October 5, 2021 report
Periodic variability of quasar QSO B1312+7837 identified by researchers
Using the Rozhen National Astronomical Observatory (NAO) in Bulgaria, astronomers have performed long-term monitoring of the quasar QSO B1312+7837 and have detected a periodic variability of this source. The finding is reported in a paper published September 28 on arXiv.org.
Quasars, or quasi-stellar objects (QSOs) are active galactic nuclei (AGN) of very high luminosity, emitting electromagnetic radiation observable in radio, infrared, visible, ultraviolet and X-ray wavelengths. They are among the brightest and most distant objects in the known universe, and serve as fundamental tools for numerous studies in astrophysics and cosmology.
For instance, quasars have been used to investigate the large-scale structure of the universe and the era of reionization. They have also improved our understanding of the dynamics of supermassive black holes and the intergalactic medium.
At a redshift of about 2.0, QSO B1312+7837 is a quasar showing typical broad emission lines. Its mean magnitude is about 16.4 mag, which corresponds to an absolute magnitude of −30.1 mag. This is about 3.5 mag brighter than the mean absolute for quasars at the same redshift Previous observations of QSO B1312+7837 have detected no signs of short-term variability of this source.
However, a team of astronomers led by Milen Minev of the University St. Kliment Ohridsky in Sofia, Bulgaria, now reports the detection of periodic variability of QSO B1312+7837. The finding is based on the data from a 15-year-long monitoring of this quasar using NAO's imagers equipped with standard photometric Johnsons-Cousins UBVRI ﬁlters.
"We report here the ﬁrst results from a 15-year-long variability monitoring of the z=2.0 quasar QSO B1312+7837," the researchers wrote in the paper.

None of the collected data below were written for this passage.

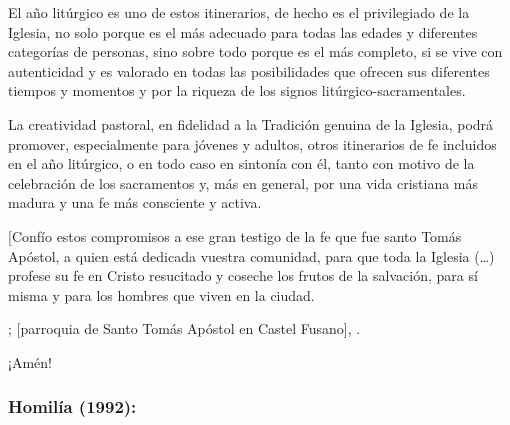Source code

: \begin{body}
				El año litúrgico es uno de estos itinerarios, de hecho es el privilegiado de la Iglesia, no solo porque es el más adecuado para todas las edades y diferentes categorías de personas, sino sobre todo porque es el más completo, si se vive con autenticidad y es valorado en todas las posibilidades que ofrecen sus diferentes tiempos y momentos y por la riqueza de los signos litúrgico-sacramentales. 
				
				La creatividad pastoral, en fidelidad a la Tradición genuina de la Iglesia, podrá promover, especialmente para jóvenes y adultos, otros itinerarios de fe incluidos en el año litúrgico, o en todo caso en sintonía con él, tanto con motivo de la celebración de los sacramentos y, más en general, por una vida cristiana más madura y una fe más consciente y activa. 
				
				{[}Confío estos compromisos a ese gran testigo de la fe que fue santo Tomás Apóstol, a quien está dedicada vuestra comunidad, para que toda la Iglesia (\ldots{}) profese su fe en Cristo resucitado y coseche los frutos de la salvación, para sí misma y para los hombres que viven en la ciudad. 
				
				; {[}parroquia de Santo Tomás Apóstol en Castel Fusano{]}, . 
				
				¡Amén!
			\end{body}
		
			\subsubsection{Homilía (1992):}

The study found a variation in the apparent brightness of QSO B1312+7837, with a probable period of 2,214 days (about 6.13 years). These luminosity changes have an amplitude of about 0.2 mag, superimposed on a gradual dimming at a rate of approximately 0.55 mag per 100 years.

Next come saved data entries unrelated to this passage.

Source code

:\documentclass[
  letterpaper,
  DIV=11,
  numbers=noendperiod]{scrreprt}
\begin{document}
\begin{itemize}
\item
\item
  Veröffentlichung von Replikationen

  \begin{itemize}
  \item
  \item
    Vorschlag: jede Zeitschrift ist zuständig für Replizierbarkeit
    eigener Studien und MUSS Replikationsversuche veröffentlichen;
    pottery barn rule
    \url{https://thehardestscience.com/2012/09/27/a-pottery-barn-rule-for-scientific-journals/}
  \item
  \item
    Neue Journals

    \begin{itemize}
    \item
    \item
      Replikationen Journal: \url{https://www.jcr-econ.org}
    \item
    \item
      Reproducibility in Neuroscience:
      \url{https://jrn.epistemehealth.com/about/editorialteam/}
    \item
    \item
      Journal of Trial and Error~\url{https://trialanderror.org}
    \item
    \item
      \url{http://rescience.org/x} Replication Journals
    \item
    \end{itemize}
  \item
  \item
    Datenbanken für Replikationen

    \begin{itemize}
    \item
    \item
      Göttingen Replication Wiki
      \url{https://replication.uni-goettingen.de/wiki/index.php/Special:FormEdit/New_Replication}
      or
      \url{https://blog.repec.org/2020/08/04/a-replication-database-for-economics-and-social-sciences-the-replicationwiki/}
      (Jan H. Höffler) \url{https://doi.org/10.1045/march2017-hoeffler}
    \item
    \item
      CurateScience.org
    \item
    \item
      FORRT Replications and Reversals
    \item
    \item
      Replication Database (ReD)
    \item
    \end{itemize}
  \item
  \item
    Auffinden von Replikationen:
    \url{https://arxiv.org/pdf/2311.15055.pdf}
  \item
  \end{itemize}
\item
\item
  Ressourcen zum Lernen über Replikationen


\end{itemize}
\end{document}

The astronomers try to find mechanisms responsible for such variability. They assume that orbital motion of two supermassive black holes (SMBHs) as a result from a recent galaxy merger is the most plausible explanation. In general, SMBHs dominate the kinematic evolution of the central regions of galaxies, and affect the evolution of their stellar populations.
The researchers added that further X-ray spectroscopic observations of QSO B1312+7837 are required in order to probe directly the orbit, mass ratio and the dominant orbital decay mechanism for this assumed SMBH binary.
"The binary SMBHs evade detection for a number of reasons: because the velocity difference is smaller than the intrinsic width of the emission lines or because the offset nuclei are too close to be resolved with the existing instrumentation etc. Other techniques require competitive observing time at the few X-ray missions or moderately high resolution high multiplexity vast spectroscopic surveys," the authors of the paper explained.